The 3 human babesiosis cases described here were sustained by Babesia spp. rarely reported as a cause of human disease. Although none of the patients specifically reported a history of tick bites, all had potential environmental exposure to ticks. The circulation of Babesia spp. in Italy has been increasingly recognized both in its vector (mainly Ixodes ricinus ticks) (10) and in wild and domestic animals (11). In particular, B. vulpes was recently isolated from wild boars (Sus scrofa) in southern Italy (12). The population of wild boars in Italy is expanding and, in Genoa, where the case of B. vulpes was reported, the presence of wild boars within an urban space is an increasingly critical phenomenon (13). Furthermore, as shown by a seroprevalence study conducted in central and northern Italy, seroreactivity to Babesia spp. was detected in 24.4% of persons with high tick exposure (i.e., foresters, hunters) and 7% in persons with a lower exposure risk (14), suggesting a high rate of infection in the population. Current ecologic changes are likely to influence the emergence and prevalence of zoonotic diseases worldwide; the complex interactions among climate, pathogens, vectors, and hosts are dynamically changing and warrant the implementation of a One Health approach (15). Babesiosis is an example of those complex interactions and might be an underdiagnosed and emerging disease in Italy and Europe.

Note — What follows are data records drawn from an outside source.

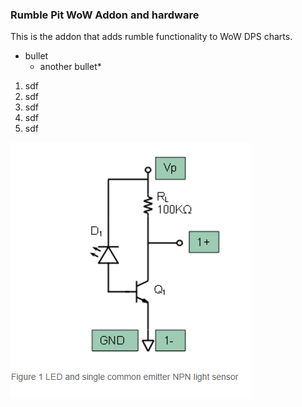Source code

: ### Rumble Pit WoW Addon and hardware
This is the addon that adds rumble functionality to WoW DPS charts.
* bullet
  * another bullet*
1. sdf
1. sdf
1. sdf
  1. sdf
  1. sdf
  
![amplifier schematic](/Images/PhotoDiodeSchematic.PNG)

Dr. Sepulcri is a medical doctor specializing in infectious and tropical diseases and a PhD candidate at the University of Genoa, Italy. Her primary research interests are tuberculosis and nontuberculous mycobacteria and emerging infectious diseases.
We thank Luigi Gradoni, Michela Menegon, and Simone Cacciò for their support in the malaria and babesiosis investigations and Bruno Barbara for her contribution in the initial microscopic assessment.
None of the authors has conflicts of interest to disclose related to this work. Outside the submitted work, M.B. has received funding for scientific advisory boards and travel and speaker honoraria from Angelini Pharma, Astellas, BioMérieux, Cidara, Gilead, Menarini, MSD, Pfizer, Shionogi, Tetraphase, and Nabriva. C.D. has received personal advisor/consultant or speaker/chairman fees from Angelini Pharma, Novartis, Gilead, ViiV, MSD, Shinogi, MSD, and Astrazeneca.